Ich schwang mich auf Pucks Rücken und sah mich nach Damian um, während Puck bereits über dem Boden schwebte. Er hockte vor einer weiteren Trauerweide und schien dort etwas zu suchen. Ich flog mit Puck zu ihm.
»Was machst du denn da?«, zischte ich und sah mich panisch um. Viel Vorsprung hatten wir nicht, wir mussten uns beeilen. Oder wollte Damian möglicherweise gar nicht mit mir fliehen? Hoffte er, seinen Kopf noch einmal aus der Schlinge ziehen zu können?
Da holte er ein Einmachglas und einen Rucksack aus einer Öffnung im Baumstamm. »Bin schon fertig.«
Er befreite seine eigene Libelle, und nur wenige Sekunden später waren wir in der Luft. Wir flogen über die Baumkronen hinweg, doch bevor wir das Meer erreichten, hörte und spürte ich anhand eines Luftzugs, wie ein Pfeil meine Wange um nur wenige Millimeter verfehlte.
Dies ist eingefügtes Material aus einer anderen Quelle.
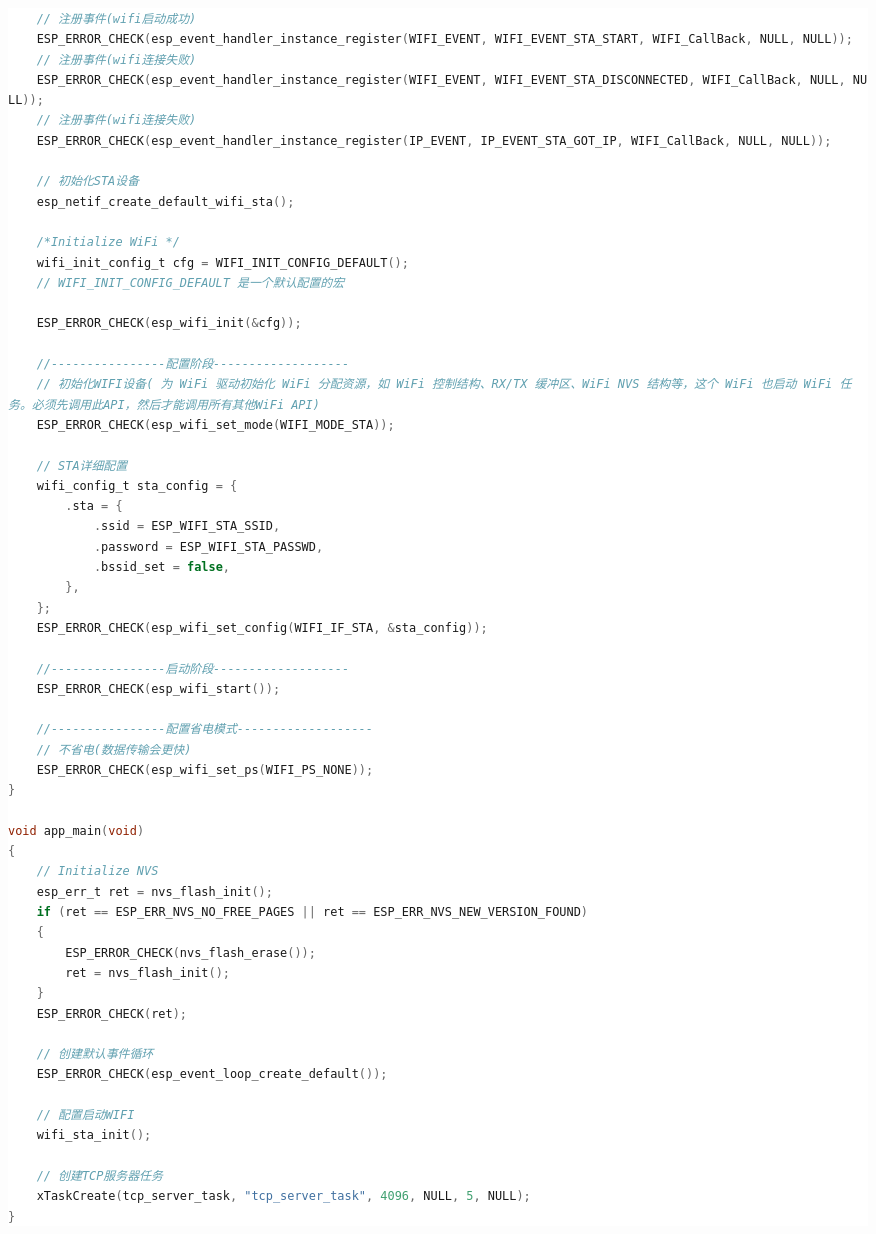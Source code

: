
 ```c
	// 注册事件(wifi启动成功)
	ESP_ERROR_CHECK(esp_event_handler_instance_register(WIFI_EVENT, WIFI_EVENT_STA_START, WIFI_CallBack, NULL, NULL));
	// 注册事件(wifi连接失败)
	ESP_ERROR_CHECK(esp_event_handler_instance_register(WIFI_EVENT, WIFI_EVENT_STA_DISCONNECTED, WIFI_CallBack, NULL, NULL));
	// 注册事件(wifi连接失败)
	ESP_ERROR_CHECK(esp_event_handler_instance_register(IP_EVENT, IP_EVENT_STA_GOT_IP, WIFI_CallBack, NULL, NULL));

	// 初始化STA设备
	esp_netif_create_default_wifi_sta();

	/*Initialize WiFi */
	wifi_init_config_t cfg = WIFI_INIT_CONFIG_DEFAULT();
	// WIFI_INIT_CONFIG_DEFAULT 是一个默认配置的宏

	ESP_ERROR_CHECK(esp_wifi_init(&cfg));

	//----------------配置阶段-------------------
	// 初始化WIFI设备( 为 WiFi 驱动初始化 WiFi 分配资源，如 WiFi 控制结构、RX/TX 缓冲区、WiFi NVS 结构等，这个 WiFi 也启动 WiFi 任务。必须先调用此API，然后才能调用所有其他WiFi API)
	ESP_ERROR_CHECK(esp_wifi_set_mode(WIFI_MODE_STA));

	// STA详细配置
	wifi_config_t sta_config = {
		.sta = {
			.ssid = ESP_WIFI_STA_SSID,
			.password = ESP_WIFI_STA_PASSWD,
			.bssid_set = false,
		},
	};
	ESP_ERROR_CHECK(esp_wifi_set_config(WIFI_IF_STA, &sta_config));

	//----------------启动阶段-------------------
	ESP_ERROR_CHECK(esp_wifi_start());

	//----------------配置省电模式-------------------
	// 不省电(数据传输会更快)
	ESP_ERROR_CHECK(esp_wifi_set_ps(WIFI_PS_NONE));
}

void app_main(void)
{
	// Initialize NVS
	esp_err_t ret = nvs_flash_init();
	if (ret == ESP_ERR_NVS_NO_FREE_PAGES || ret == ESP_ERR_NVS_NEW_VERSION_FOUND)
	{
		ESP_ERROR_CHECK(nvs_flash_erase());
		ret = nvs_flash_init();
	}
	ESP_ERROR_CHECK(ret);

	// 创建默认事件循环
	ESP_ERROR_CHECK(esp_event_loop_create_default());

	// 配置启动WIFI
	wifi_sta_init();

	// 创建TCP服务器任务
	xTaskCreate(tcp_server_task, "tcp_server_task", 4096, NULL, 5, NULL);
}

```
Fast gleichzeitig stieß Puck einen markerschütternden Schrei aus.
Nur mit Mühe konnte ich ein Schluchzen unterdrücken. Ich sank an Ort und Stelle auf den Boden. »Dann ist es wirklich wahr?«, flüsterte ich.
»Dein Bruder ist tot.«
Lautlos lief mir eine Träne über die Wange, hastig wischte ich sie weg. »Und was nun?«
»Was spielt es für eine Rolle? Aiden ist …« Vater schien die Kraft zu fehlen, weiterzureden. »Es tut mir so leid, ich hätte euch niemals dieser Gefahr aussetzen dürfen. Wenigstens bist du in Sicherheit. Das bist du doch, oder?«
»Ich bin bei Darragh und Isla.«
Vater atmete erleichtert ein. »Das ist gut, dann bleib dort. Du bist jetzt meine Thronfolgerin. Das heißt, dass die Fae nicht lockerlassen und dich erst recht jagen werden. Darragh wird dich beschützen.«
»Und was ist mit dir?«
»Ich komme klar, Sharni. Mach dir keine Gedanken.«
»Aber –« Du klingst gar nicht gut, wollte ich sagen, doch ich kam nicht dazu, es auszusprechen, denn Vater hatte bereits aufgelegt.
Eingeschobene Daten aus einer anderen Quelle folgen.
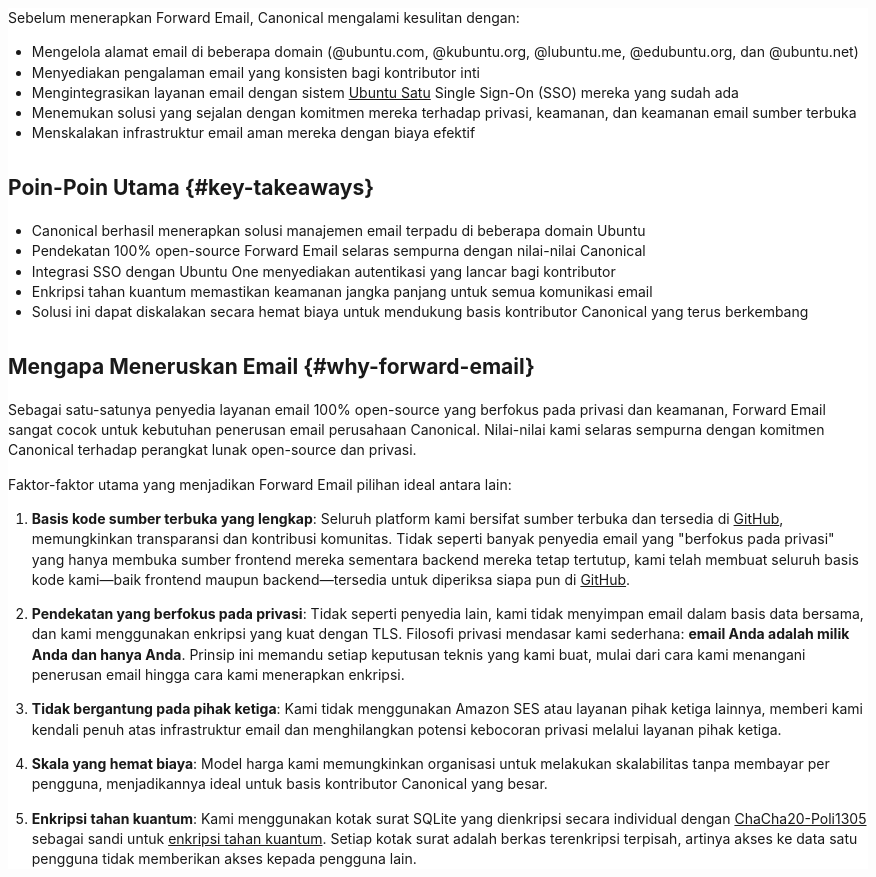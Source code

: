 Sebelum menerapkan Forward Email, Canonical mengalami kesulitan dengan:

* Mengelola alamat email di beberapa domain (@ubuntu.com, @kubuntu.org, @lubuntu.me, @edubuntu.org, dan @ubuntu.net)
* Menyediakan pengalaman email yang konsisten bagi kontributor inti
* Mengintegrasikan layanan email dengan sistem [Ubuntu Satu](https://en.wikipedia.org/wiki/Ubuntu_One) Single Sign-On (SSO) mereka yang sudah ada
* Menemukan solusi yang sejalan dengan komitmen mereka terhadap privasi, keamanan, dan keamanan email sumber terbuka
* Menskalakan infrastruktur email aman mereka dengan biaya efektif

## Poin-Poin Utama {#key-takeaways}

* Canonical berhasil menerapkan solusi manajemen email terpadu di beberapa domain Ubuntu
* Pendekatan 100% open-source Forward Email selaras sempurna dengan nilai-nilai Canonical
* Integrasi SSO dengan Ubuntu One menyediakan autentikasi yang lancar bagi kontributor
* Enkripsi tahan kuantum memastikan keamanan jangka panjang untuk semua komunikasi email
* Solusi ini dapat diskalakan secara hemat biaya untuk mendukung basis kontributor Canonical yang terus berkembang

## Mengapa Meneruskan Email {#why-forward-email}

Sebagai satu-satunya penyedia layanan email 100% open-source yang berfokus pada privasi dan keamanan, Forward Email sangat cocok untuk kebutuhan penerusan email perusahaan Canonical. Nilai-nilai kami selaras sempurna dengan komitmen Canonical terhadap perangkat lunak open-source dan privasi.

Faktor-faktor utama yang menjadikan Forward Email pilihan ideal antara lain:

1. **Basis kode sumber terbuka yang lengkap**: Seluruh platform kami bersifat sumber terbuka dan tersedia di [GitHub](https://en.wikipedia.org/wiki/GitHub), memungkinkan transparansi dan kontribusi komunitas. Tidak seperti banyak penyedia email yang "berfokus pada privasi" yang hanya membuka sumber frontend mereka sementara backend mereka tetap tertutup, kami telah membuat seluruh basis kode kami—baik frontend maupun backend—tersedia untuk diperiksa siapa pun di [GitHub](https://github.com/forwardemail/forwardemail.net).

2. **Pendekatan yang berfokus pada privasi**: Tidak seperti penyedia lain, kami tidak menyimpan email dalam basis data bersama, dan kami menggunakan enkripsi yang kuat dengan TLS. Filosofi privasi mendasar kami sederhana: **email Anda adalah milik Anda dan hanya Anda**. Prinsip ini memandu setiap keputusan teknis yang kami buat, mulai dari cara kami menangani penerusan email hingga cara kami menerapkan enkripsi.

3. **Tidak bergantung pada pihak ketiga**: Kami tidak menggunakan Amazon SES atau layanan pihak ketiga lainnya, memberi kami kendali penuh atas infrastruktur email dan menghilangkan potensi kebocoran privasi melalui layanan pihak ketiga.

4. **Skala yang hemat biaya**: Model harga kami memungkinkan organisasi untuk melakukan skalabilitas tanpa membayar per pengguna, menjadikannya ideal untuk basis kontributor Canonical yang besar.

5. **Enkripsi tahan kuantum**: Kami menggunakan kotak surat SQLite yang dienkripsi secara individual dengan [ChaCha20-Poli1305](https://en.wikipedia.org/wiki/ChaCha20-Poly1305) sebagai sandi untuk [enkripsi tahan kuantum](/blog/docs/best-quantum-safe-encrypted-email-service). Setiap kotak surat adalah berkas terenkripsi terpisah, artinya akses ke data satu pengguna tidak memberikan akses kepada pengguna lain.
Du bist jetzt meine Thronfolgerin. Seine Worte hallten in meinem Kopf wider. Sollte Vater etwas passieren, wäre ich demnach … Königin.
Ich schluckte. Ich war keine Königin, es war Aidens Aufgabe, in Vaters Fußstapfen zu treten. Ich war dieser Verantwortung nicht gewachsen. Das sah man schon daran, dass ich den Fae längst nachgegeben hätte und in diesen Krieg gezogen wäre. Ich verstand nicht, wie Dad den Frieden weiterhin in Betracht ziehen konnte. Oder tat er das gar nicht? Wollte er mich deshalb nicht in der Nähe haben, um mich aus der Schusslinie zu halten?
Er hatte allerdings nicht so geklungen, als würde er sich für einen Krieg rüsten. So traurig und verzweifelt hatte ich ihn nur ein einziges Mal erlebt – als meine Mutter gestorben war, umgebracht von Fae. Und nun hatten die Fae auch meinen Bruder auf dem Gewissen.